Your objective ->
Write out the full listing again. Make no alterations.
● ● ● ● ●
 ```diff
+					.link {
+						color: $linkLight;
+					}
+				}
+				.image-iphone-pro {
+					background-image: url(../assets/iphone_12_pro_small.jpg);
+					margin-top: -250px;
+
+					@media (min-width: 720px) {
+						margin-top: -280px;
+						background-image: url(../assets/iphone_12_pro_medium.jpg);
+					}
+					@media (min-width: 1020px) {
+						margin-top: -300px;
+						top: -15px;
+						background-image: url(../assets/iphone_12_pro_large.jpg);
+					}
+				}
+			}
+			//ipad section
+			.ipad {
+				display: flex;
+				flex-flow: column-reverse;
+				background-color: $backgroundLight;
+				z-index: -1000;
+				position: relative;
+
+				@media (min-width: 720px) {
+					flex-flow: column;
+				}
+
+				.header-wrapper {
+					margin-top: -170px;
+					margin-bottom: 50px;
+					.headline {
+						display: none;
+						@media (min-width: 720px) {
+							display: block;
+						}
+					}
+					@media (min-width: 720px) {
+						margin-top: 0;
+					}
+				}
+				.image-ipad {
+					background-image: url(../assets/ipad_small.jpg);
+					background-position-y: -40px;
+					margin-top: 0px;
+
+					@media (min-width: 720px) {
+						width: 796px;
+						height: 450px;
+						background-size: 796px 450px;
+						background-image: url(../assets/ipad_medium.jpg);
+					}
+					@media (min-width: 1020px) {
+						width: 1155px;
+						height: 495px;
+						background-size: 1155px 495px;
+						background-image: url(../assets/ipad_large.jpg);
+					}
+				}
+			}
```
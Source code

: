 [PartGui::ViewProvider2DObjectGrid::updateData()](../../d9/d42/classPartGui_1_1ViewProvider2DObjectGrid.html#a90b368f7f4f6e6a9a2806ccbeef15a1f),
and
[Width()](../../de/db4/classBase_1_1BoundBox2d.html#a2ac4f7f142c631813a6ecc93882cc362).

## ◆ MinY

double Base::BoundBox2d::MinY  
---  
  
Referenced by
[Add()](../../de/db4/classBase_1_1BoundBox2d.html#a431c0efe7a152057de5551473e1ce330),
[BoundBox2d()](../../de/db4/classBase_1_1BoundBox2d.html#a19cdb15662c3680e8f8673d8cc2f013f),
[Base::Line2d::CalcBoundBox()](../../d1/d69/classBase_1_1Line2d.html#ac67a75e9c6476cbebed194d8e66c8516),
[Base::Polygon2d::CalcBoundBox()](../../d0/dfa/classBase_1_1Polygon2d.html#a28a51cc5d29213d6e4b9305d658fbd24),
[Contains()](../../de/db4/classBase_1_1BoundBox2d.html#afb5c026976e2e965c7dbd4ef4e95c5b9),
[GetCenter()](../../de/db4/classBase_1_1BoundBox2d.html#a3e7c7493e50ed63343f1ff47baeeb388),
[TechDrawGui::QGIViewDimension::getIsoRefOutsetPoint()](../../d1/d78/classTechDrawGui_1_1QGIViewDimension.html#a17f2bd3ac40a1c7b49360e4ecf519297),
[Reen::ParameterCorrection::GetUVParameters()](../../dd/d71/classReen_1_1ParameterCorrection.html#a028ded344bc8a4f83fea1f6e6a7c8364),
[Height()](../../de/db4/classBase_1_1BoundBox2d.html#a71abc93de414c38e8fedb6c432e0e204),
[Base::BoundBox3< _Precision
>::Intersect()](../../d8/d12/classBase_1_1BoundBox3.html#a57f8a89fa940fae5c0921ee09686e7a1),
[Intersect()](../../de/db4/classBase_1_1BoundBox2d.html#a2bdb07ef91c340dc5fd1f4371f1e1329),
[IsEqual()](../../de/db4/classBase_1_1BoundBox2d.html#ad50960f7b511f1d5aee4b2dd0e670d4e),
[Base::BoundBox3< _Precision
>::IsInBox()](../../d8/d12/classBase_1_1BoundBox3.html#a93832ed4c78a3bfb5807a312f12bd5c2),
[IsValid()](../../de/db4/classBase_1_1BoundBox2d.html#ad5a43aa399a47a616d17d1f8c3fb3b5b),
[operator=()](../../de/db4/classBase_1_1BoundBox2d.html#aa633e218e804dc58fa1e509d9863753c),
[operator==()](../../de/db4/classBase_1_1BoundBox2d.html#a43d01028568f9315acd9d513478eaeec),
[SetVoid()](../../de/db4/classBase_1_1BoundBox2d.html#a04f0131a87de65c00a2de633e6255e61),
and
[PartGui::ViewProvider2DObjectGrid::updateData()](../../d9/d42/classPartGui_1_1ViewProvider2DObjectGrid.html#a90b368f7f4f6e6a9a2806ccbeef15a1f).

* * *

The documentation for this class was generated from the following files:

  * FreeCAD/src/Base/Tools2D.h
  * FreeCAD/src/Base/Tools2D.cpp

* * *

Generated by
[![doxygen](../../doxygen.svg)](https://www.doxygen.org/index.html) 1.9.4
● ● ● ● ●
Written reply ->
 ```diff
+					.link {
+						color: $linkLight;
+					}
+				}
+				.image-iphone-pro {
+					background-image: url(../assets/iphone_12_pro_small.jpg);
+					margin-top: -250px;
+
+					@media (min-width: 720px) {
+						margin-top: -280px;
+						background-image: url(../assets/iphone_12_pro_medium.jpg);
+					}
+					@media (min-width: 1020px) {
+						margin-top: -300px;
+						top: -15px;
+						background-image: url(../assets/iphone_12_pro_large.jpg);
+					}
+				}
+			}
+			//ipad section
+			.ipad {
+				display: flex;
+				flex-flow: column-reverse;
+				background-color: $backgroundLight;
+				z-index: -1000;
+				position: relative;
+
+				@media (min-width: 720px) {
+					flex-flow: column;
+				}
+
+				.header-wrapper {
+					margin-top: -170px;
+					margin-bottom: 50px;
+					.headline {
+						display: none;
+						@media (min-width: 720px) {
+							display: block;
+						}
+					}
+					@media (min-width: 720px) {
+						margin-top: 0;
+					}
+				}
+				.image-ipad {
+					background-image: url(../assets/ipad_small.jpg);
+					background-position-y: -40px;
+					margin-top: 0px;
+
+					@media (min-width: 720px) {
+						width: 796px;
+						height: 450px;
+						background-size: 796px 450px;
+						background-image: url(../assets/ipad_medium.jpg);
+					}
+					@media (min-width: 1020px) {
+						width: 1155px;
+						height: 495px;
+						background-size: 1155px 495px;
+						background-image: url(../assets/ipad_large.jpg);
+					}
+				}
+			}
```
Source code

: [PartGui::ViewProvider2DObjectGrid::updateData()](../../d9/d42/classPartGui_1_1ViewProvider2DObjectGrid.html#a90b368f7f4f6e6a9a2806ccbeef15a1f),
and
[Width()](../../de/db4/classBase_1_1BoundBox2d.html#a2ac4f7f142c631813a6ecc93882cc362).

## ◆ MinY

double Base::BoundBox2d::MinY  
---  
  
Referenced by
[Add()](../../de/db4/classBase_1_1BoundBox2d.html#a431c0efe7a152057de5551473e1ce330),
[BoundBox2d()](../../de/db4/classBase_1_1BoundBox2d.html#a19cdb15662c3680e8f8673d8cc2f013f),
[Base::Line2d::CalcBoundBox()](../../d1/d69/classBase_1_1Line2d.html#ac67a75e9c6476cbebed194d8e66c8516),
[Base::Polygon2d::CalcBoundBox()](../../d0/dfa/classBase_1_1Polygon2d.html#a28a51cc5d29213d6e4b9305d658fbd24),
[Contains()](../../de/db4/classBase_1_1BoundBox2d.html#afb5c026976e2e965c7dbd4ef4e95c5b9),
[GetCenter()](../../de/db4/classBase_1_1BoundBox2d.html#a3e7c7493e50ed63343f1ff47baeeb388),
[TechDrawGui::QGIViewDimension::getIsoRefOutsetPoint()](../../d1/d78/classTechDrawGui_1_1QGIViewDimension.html#a17f2bd3ac40a1c7b49360e4ecf519297),
[Reen::ParameterCorrection::GetUVParameters()](../../dd/d71/classReen_1_1ParameterCorrection.html#a028ded344bc8a4f83fea1f6e6a7c8364),
[Height()](../../de/db4/classBase_1_1BoundBox2d.html#a71abc93de414c38e8fedb6c432e0e204),
[Base::BoundBox3< _Precision
>::Intersect()](../../d8/d12/classBase_1_1BoundBox3.html#a57f8a89fa940fae5c0921ee09686e7a1),
[Intersect()](../../de/db4/classBase_1_1BoundBox2d.html#a2bdb07ef91c340dc5fd1f4371f1e1329),
[IsEqual()](../../de/db4/classBase_1_1BoundBox2d.html#ad50960f7b511f1d5aee4b2dd0e670d4e),
[Base::BoundBox3< _Precision
>::IsInBox()](../../d8/d12/classBase_1_1BoundBox3.html#a93832ed4c78a3bfb5807a312f12bd5c2),
[IsValid()](../../de/db4/classBase_1_1BoundBox2d.html#ad5a43aa399a47a616d17d1f8c3fb3b5b),
[operator=()](../../de/db4/classBase_1_1BoundBox2d.html#aa633e218e804dc58fa1e509d9863753c),
[operator==()](../../de/db4/classBase_1_1BoundBox2d.html#a43d01028568f9315acd9d513478eaeec),
[SetVoid()](../../de/db4/classBase_1_1BoundBox2d.html#a04f0131a87de65c00a2de633e6255e61),
and
[PartGui::ViewProvider2DObjectGrid::updateData()](../../d9/d42/classPartGui_1_1ViewProvider2DObjectGrid.html#a90b368f7f4f6e6a9a2806ccbeef15a1f).

* * *

The documentation for this class was generated from the following files:

  * FreeCAD/src/Base/Tools2D.h
  * FreeCAD/src/Base/Tools2D.cpp

* * *

Generated by
[![doxygen](../../doxygen.svg)](https://www.doxygen.org/index.html) 1.9.4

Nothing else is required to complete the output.